- **Directions**: Search the listing below for the word "obshell" and copy each line where it appears.
** Task inputs follows **
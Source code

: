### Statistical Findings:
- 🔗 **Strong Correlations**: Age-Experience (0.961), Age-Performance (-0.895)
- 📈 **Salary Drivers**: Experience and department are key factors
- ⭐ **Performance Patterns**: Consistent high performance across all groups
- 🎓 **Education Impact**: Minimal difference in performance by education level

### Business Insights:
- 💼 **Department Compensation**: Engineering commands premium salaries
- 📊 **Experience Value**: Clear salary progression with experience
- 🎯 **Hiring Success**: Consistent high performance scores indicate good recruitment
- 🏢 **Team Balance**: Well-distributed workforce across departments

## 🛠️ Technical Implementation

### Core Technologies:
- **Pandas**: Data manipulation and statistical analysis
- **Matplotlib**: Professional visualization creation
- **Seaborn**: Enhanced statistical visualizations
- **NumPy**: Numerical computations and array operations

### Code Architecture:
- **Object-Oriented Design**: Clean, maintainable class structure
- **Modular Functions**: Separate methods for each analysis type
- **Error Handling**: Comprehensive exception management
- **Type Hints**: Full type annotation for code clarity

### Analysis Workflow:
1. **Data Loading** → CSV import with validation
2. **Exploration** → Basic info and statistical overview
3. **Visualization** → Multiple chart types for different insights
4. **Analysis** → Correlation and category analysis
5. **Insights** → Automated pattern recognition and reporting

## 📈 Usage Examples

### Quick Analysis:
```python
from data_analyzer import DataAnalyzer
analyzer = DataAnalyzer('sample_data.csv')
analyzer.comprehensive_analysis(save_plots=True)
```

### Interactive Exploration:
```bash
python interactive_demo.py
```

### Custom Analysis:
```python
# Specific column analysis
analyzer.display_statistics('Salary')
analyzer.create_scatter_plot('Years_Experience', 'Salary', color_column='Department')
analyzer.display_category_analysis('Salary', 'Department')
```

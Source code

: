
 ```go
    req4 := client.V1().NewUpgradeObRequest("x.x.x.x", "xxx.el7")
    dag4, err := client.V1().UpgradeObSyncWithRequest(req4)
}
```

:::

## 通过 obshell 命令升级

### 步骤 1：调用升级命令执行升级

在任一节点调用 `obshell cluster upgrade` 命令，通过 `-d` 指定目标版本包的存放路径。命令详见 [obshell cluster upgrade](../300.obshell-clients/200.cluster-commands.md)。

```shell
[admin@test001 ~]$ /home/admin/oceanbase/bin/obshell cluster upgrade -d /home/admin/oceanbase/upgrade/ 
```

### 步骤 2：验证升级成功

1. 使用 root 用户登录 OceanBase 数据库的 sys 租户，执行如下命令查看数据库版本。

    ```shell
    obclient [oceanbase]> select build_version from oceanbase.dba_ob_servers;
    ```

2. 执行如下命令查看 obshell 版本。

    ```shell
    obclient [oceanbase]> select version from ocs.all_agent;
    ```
** End of Task inputs **
- **Solution**:
## 通过 obshell 命令升级
在任一节点调用 `obshell cluster upgrade` 命令，通过 `-d` 指定目标版本包的存放路径。命令详见 [obshell cluster upgrade](../300.obshell-clients/200.cluster-commands.md)。
[admin@test001 ~]$ /home/admin/oceanbase/bin/obshell cluster upgrade -d /home/admin/oceanbase/upgrade/ 
2. 执行如下命令查看 obshell 版本。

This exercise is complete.